-- What to work on --
Count lines holding the string "Refined" in the data that follows. Reply with one number only.

-- Records shown --
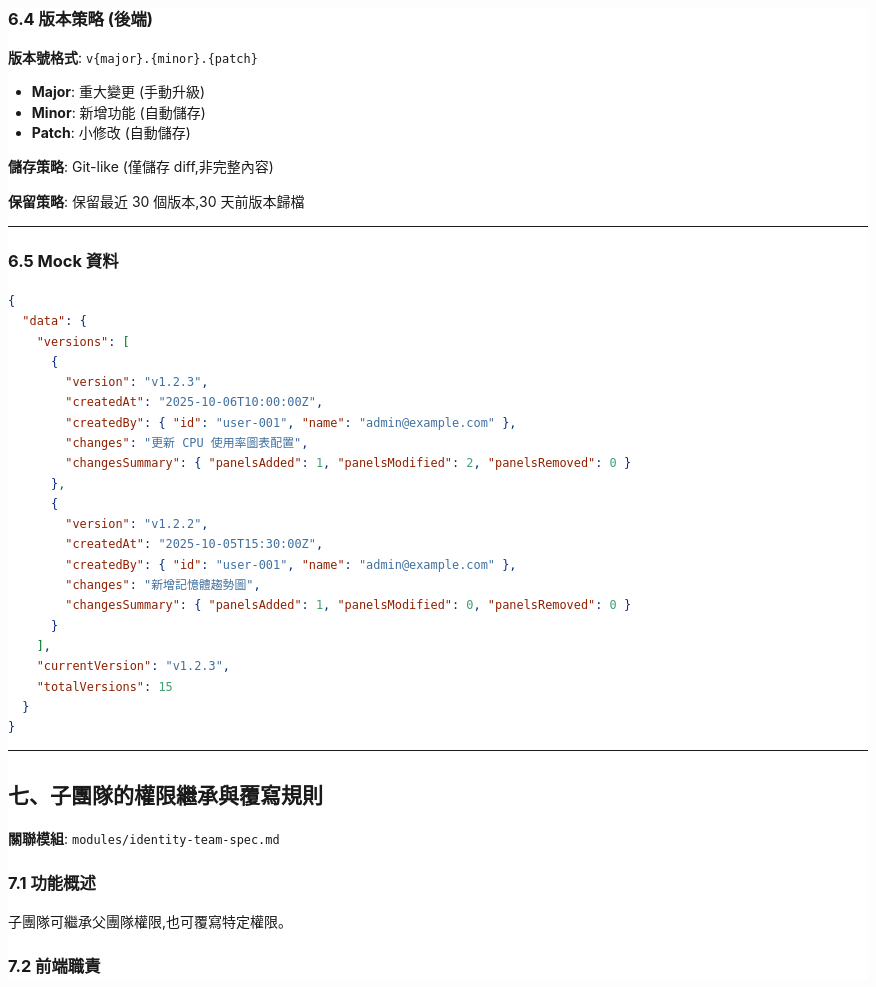 
### 6.4 版本策略 (後端)

**版本號格式**: `v{major}.{minor}.{patch}`
- **Major**: 重大變更 (手動升級)
- **Minor**: 新增功能 (自動儲存)
- **Patch**: 小修改 (自動儲存)

**儲存策略**: Git-like (僅儲存 diff,非完整內容)

**保留策略**: 保留最近 30 個版本,30 天前版本歸檔

---

### 6.5 Mock 資料

```json
{
  "data": {
    "versions": [
      {
        "version": "v1.2.3",
        "createdAt": "2025-10-06T10:00:00Z",
        "createdBy": { "id": "user-001", "name": "admin@example.com" },
        "changes": "更新 CPU 使用率圖表配置",
        "changesSummary": { "panelsAdded": 1, "panelsModified": 2, "panelsRemoved": 0 }
      },
      {
        "version": "v1.2.2",
        "createdAt": "2025-10-05T15:30:00Z",
        "createdBy": { "id": "user-001", "name": "admin@example.com" },
        "changes": "新增記憶體趨勢圖",
        "changesSummary": { "panelsAdded": 1, "panelsModified": 0, "panelsRemoved": 0 }
      }
    ],
    "currentVersion": "v1.2.3",
    "totalVersions": 15
  }
}
```

---

## 七、子團隊的權限繼承與覆寫規則

**關聯模組**: `modules/identity-team-spec.md`

### 7.1 功能概述

子團隊可繼承父團隊權限,也可覆寫特定權限。

### 7.2 前端職責
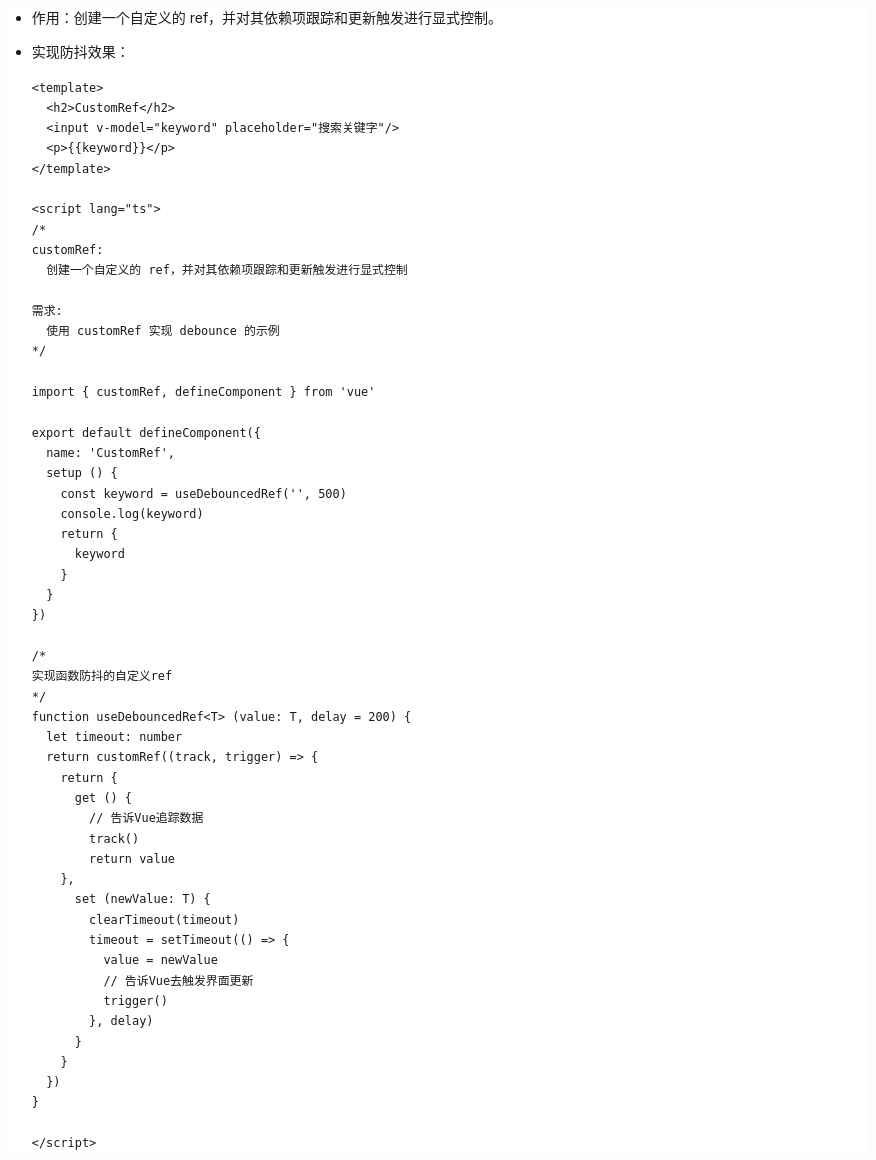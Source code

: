 - 作用：创建一个自定义的 ref，并对其依赖项跟踪和更新触发进行显式控制。

- 实现防抖效果：

  ```vue
  <template>
    <h2>CustomRef</h2>
    <input v-model="keyword" placeholder="搜索关键字"/>
    <p>{{keyword}}</p>
  </template>
  
  <script lang="ts">
  /*
  customRef:
    创建一个自定义的 ref，并对其依赖项跟踪和更新触发进行显式控制
  
  需求:
    使用 customRef 实现 debounce 的示例
  */
  
  import { customRef, defineComponent } from 'vue'
  
  export default defineComponent({
    name: 'CustomRef',
    setup () {
      const keyword = useDebouncedRef('', 500)
      console.log(keyword)
      return {
        keyword
      }
    }
  })
  
  /*
  实现函数防抖的自定义ref
  */
  function useDebouncedRef<T> (value: T, delay = 200) {
    let timeout: number
    return customRef((track, trigger) => {
      return {
        get () {
          // 告诉Vue追踪数据
          track()
          return value
      },
        set (newValue: T) {
          clearTimeout(timeout)
          timeout = setTimeout(() => {
            value = newValue
            // 告诉Vue去触发界面更新
            trigger()
          }, delay)
        }
      }
    })
  }
  
  </script>
  
  ```
  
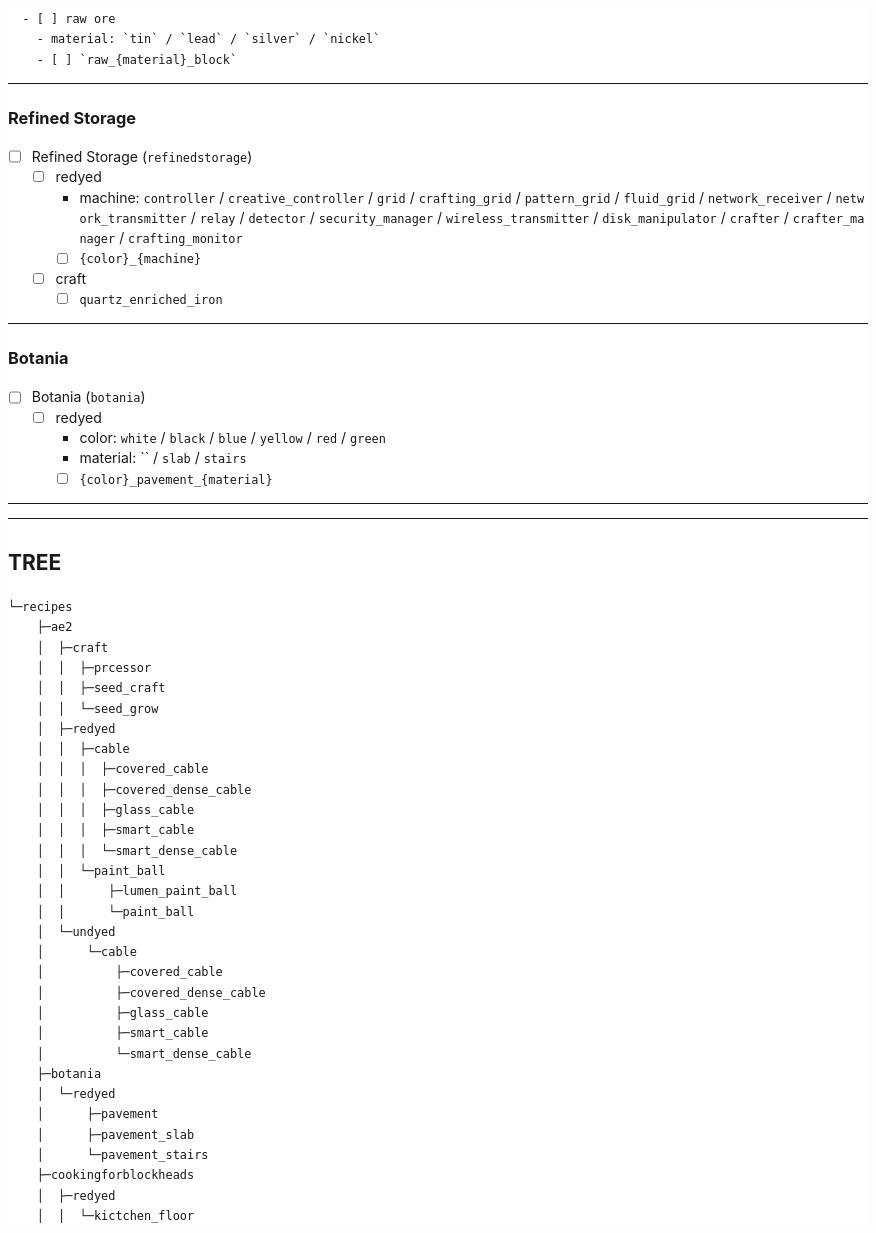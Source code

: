       - [ ] raw ore
        - material: `tin` / `lead` / `silver` / `nickel`
        - [ ] `raw_{material}_block`

---

### Refined Storage

- [ ] Refined Storage (`refinedstorage`)
  - [ ] redyed
    - machine: `controller` / `creative_controller` / `grid` / `crafting_grid` / `pattern_grid` / `fluid_grid` / `network_receiver` / `network_transmitter` / `relay` / `detector` / `security_manager` / `wireless_transmitter` / `disk_manipulator` / `crafter` / `crafter_manager` / `crafting_monitor`
    - [ ] `{color}_{machine}`
  - [ ] craft
    - [ ] `quartz_enriched_iron`

---

### Botania

- [ ] Botania (`botania`)
  - [ ] redyed
    - color: `white` / `black` / `blue` / `yellow` / `red` / `green`
    - material: `` / `slab` / `stairs`
    - [ ] `{color}_pavement_{material}`

---
---

## TREE

```
└─recipes
    ├─ae2
    │  ├─craft
    │  │  ├─prcessor
    │  │  ├─seed_craft
    │  │  └─seed_grow
    │  ├─redyed
    │  │  ├─cable
    │  │  │  ├─covered_cable
    │  │  │  ├─covered_dense_cable
    │  │  │  ├─glass_cable
    │  │  │  ├─smart_cable
    │  │  │  └─smart_dense_cable
    │  │  └─paint_ball
    │  │      ├─lumen_paint_ball
    │  │      └─paint_ball
    │  └─undyed
    │      └─cable
    │          ├─covered_cable
    │          ├─covered_dense_cable
    │          ├─glass_cable
    │          ├─smart_cable
    │          └─smart_dense_cable
    ├─botania
    │  └─redyed
    │      ├─pavement
    │      ├─pavement_slab
    │      └─pavement_stairs
    ├─cookingforblockheads
    │  ├─redyed
    │  │  └─kictchen_floor
```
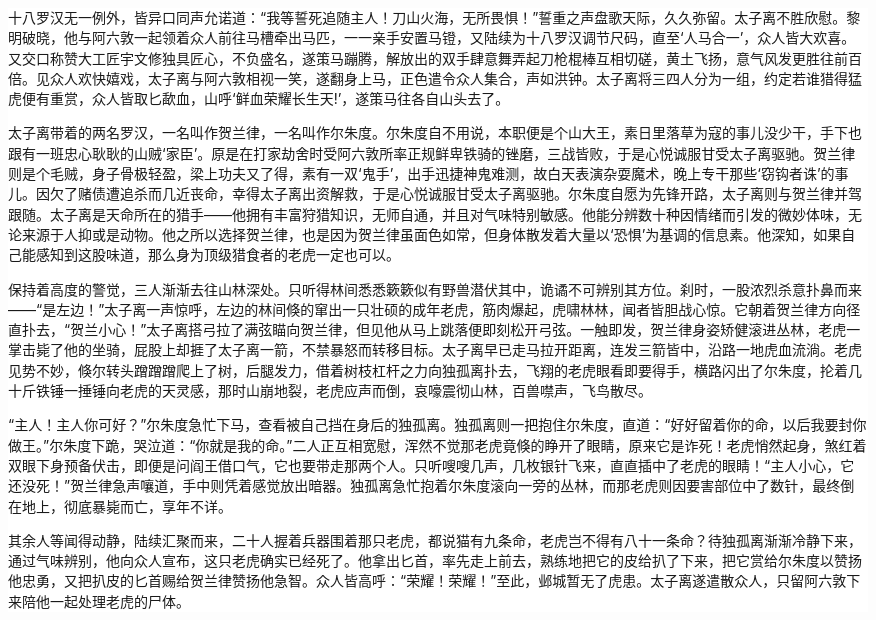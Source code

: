 十八罗汉无一例外，皆异口同声允诺道：“我等誓死追随主人！刀山火海，无所畏惧！”誓重之声盘歌天际，久久弥留。太子离不胜欣慰。黎明破晓，他与阿六敦一起领着众人前往马槽牵出马匹，一一亲手安置马镫，又陆续为十八罗汉调节尺码，直至‘人马合一’，众人皆大欢喜。又交口称赞大工匠宇文修独具匠心，不负盛名，遂策马蹦腾，解放出的双手肆意舞弄起刀枪棍棒互相切磋，黄土飞扬，意气风发更胜往前百倍。见众人欢快嬉戏，太子离与阿六敦相视一笑，遂翻身上马，正色遣令众人集合，声如洪钟。太子离将三四人分为一组，约定若谁猎得猛虎便有重赏，众人皆取匕歃血，山呼‘鲜血荣耀长生天!’，遂策马往各自山头去了。

太子离带着的两名罗汉，一名叫作贺兰律，一名叫作尔朱度。尔朱度自不用说，本职便是个山大王，素日里落草为寇的事儿没少干，手下也跟有一班忠心耿耿的山贼‘家臣’。原是在打家劫舍时受阿六敦所率正规鲜卑铁骑的锉磨，三战皆败，于是心悦诚服甘受太子离驱驰。贺兰律则是个毛贼，身子骨极轻盈，梁上功夫又了得，素有一双‘鬼手’，出手迅捷神鬼难测，故白天表演杂耍魔术，晚上专干那些‘窃钩者诛’的事儿。因欠了赌债遭追杀而几近丧命，幸得太子离出资解救，于是心悦诚服甘受太子离驱驰。尔朱度自愿为先锋开路，太子离则与贺兰律并驾跟随。太子离是天命所在的猎手——他拥有丰富狩猎知识，无师自通，并且对气味特别敏感。他能分辨数十种因情绪而引发的微妙体味，无论来源于人抑或是动物。他之所以选择贺兰律，也是因为贺兰律虽面色如常，但身体散发着大量以‘恐惧’为基调的信息素。他深知，如果自己能感知到这股味道，那么身为顶级猎食者的老虎一定也可以。

保持着高度的警觉，三人渐渐去往山林深处。只听得林间悉悉簌簌似有野兽潜伏其中，诡谲不可辨别其方位。刹时，一股浓烈杀意扑鼻而来——“是左边！”太子离一声惊呼，左边的林间倏的窜出一只壮硕的成年老虎，筋肉爆起，虎啸林林，闻者皆胆战心惊。它朝着贺兰律方向径直扑去，“贺兰小心！”太子离搭弓拉了满弦瞄向贺兰律，但见他从马上跳落便即刻松开弓弦。一触即发，贺兰律身姿矫健滚进丛林，老虎一掌击毙了他的坐骑，屁股上却捱了太子离一箭，不禁暴怒而转移目标。太子离早已走马拉开距离，连发三箭皆中，沿路一地虎血流淌。老虎见势不妙，倏尔转头蹭蹭蹭爬上了树，后腿发力，借着树枝杠杆之力向独孤离扑去，飞翔的老虎眼看即要得手，横路闪出了尔朱度，抡着几十斤铁锤一捶锤向老虎的天灵感，那时山崩地裂，老虎应声而倒，哀嚎震彻山林，百兽噤声，飞鸟散尽。

“主人！主人你可好？”尔朱度急忙下马，查看被自己挡在身后的独孤离。独孤离则一把抱住尔朱度，直道：“好好留着你的命，以后我要封你做王。”尔朱度下跪，哭泣道：“你就是我的命。”二人正互相宽慰，浑然不觉那老虎竟倏的睁开了眼睛，原来它是诈死！老虎悄然起身，煞红着双眼下身预备伏击，即便是问阎王借口气，它也要带走那两个人。只听嗖嗖几声，几枚银针飞来，直直插中了老虎的眼睛！“主人小心，它还没死！”贺兰律急声嚷道，手中则凭着感觉放出暗器。独孤离急忙抱着尔朱度滚向一旁的丛林，而那老虎则因要害部位中了数针，最终倒在地上，彻底暴毙而亡，享年不详。

其余人等闻得动静，陆续汇聚而来，二十人握着兵器围着那只老虎，都说猫有九条命，老虎岂不得有八十一条命？待独孤离渐渐冷静下来，通过气味辨别，他向众人宣布，这只老虎确实已经死了。他拿出匕首，率先走上前去，熟练地把它的皮给扒了下来，把它赏给尔朱度以赞扬他忠勇，又把扒皮的匕首赐给贺兰律赞扬他急智。众人皆高呼：“荣耀！荣耀！”至此，邺城暂无了虎患。太子离遂遣散众人，只留阿六敦下来陪他一起处理老虎的尸体。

-- Answer to the problem --
2